Tout d'abord, il me faut préciser que c'est le premier film d'Apichatpong qu'il m'ait été donné de voir. Cela dit, mes impressions (qui pourront paraître bien intellectuelles pour de simples impressions, mais c'est simplement dû au fait que je suis un gros pédant) ne peuvent donc peut-être pas être applicables à toute la filmographie d'Apichat.

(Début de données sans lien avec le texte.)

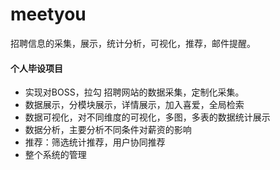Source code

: # meetyou
招聘信息的采集，展示，统计分析，可视化，推荐，邮件提醒。

#### 个人毕设项目
 - 实现对BOSS，拉勾 招聘网站的数据采集，定制化采集。
 - 数据展示，分模块展示，详情展示，加入喜爱，全局检索
 - 数据可视化，对不同维度的可视化，多图，多表的数据统计展示
 - 数据分析，主要分析不同条件对薪资的影响
 - 推荐：筛选统计推荐，用户协同推荐
 - 整个系统的管理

Amateur de comparaison un brin foireuse, j'ai envie de dire que Chatpong m'apparaît être une sorte de Lynch nourri au biberon de la jungle thaïlandaise. Cette comparaison est très limitée parce que je ne suis absolument pas convaincu que Picha soit inspiré par Lynch (par contre, je suis séduit par l'idée que le cinéaste thaïlandais plairait à mon excentrique préféré). Cependant, je maintiens cette comparaison étant donné que ces deux cinéastes me semblent partager une même propension à défier la narrativité classique (oh la phrase de pédant !) exigée par la norme (hollywoodienne) en mêlant le narratif et l'expérimental et en privilégiant sur la stricte et triste compréhension le goût des images et des émotions (la deuxième partie dans la jungle est tout simplement hypnotique et passionnante). Mais Pong est un peu plus fourbe (ou subtil) car Lynch (du moins dans Eraserhead, Lost Highway et Inland Empire) est ouvertement complexe et déroutant, mettant constamment le spectateur dans une position de trouble alors qu'Api semble plus conventionnel, le rythme du film est bien plus contemplatif qu'un Lynch et son aspect déroutant n'apparaît que progressivement (dans la deuxième partie).
Tout comme Lynch, je pense qu'il peut être bon d'avoir une clé. Celle que j'ai à donner, c'est de savoir que quand ce qui anime Lynch, c'est le duo désir/rêve (ce qui est la même chose au fond), ce qui habite le film de Joei est le duo mémoire/esprit (ce qui est la même chose au fond).
Bref, je trouve ce film excellent d'autant plus que, tout comme un Lynch (encore!), je suis convaincu que plusieurs visionnages ne peuvent arriver à épuiser sa richesse.
P.S. : le nom anglais du film est trompeur, ''Tropical Malady'' est le nom de la premiere partie du film, ''Sud pralad'' signifiant ''monstre'' et qui fait écho à la citation ouvrant le film.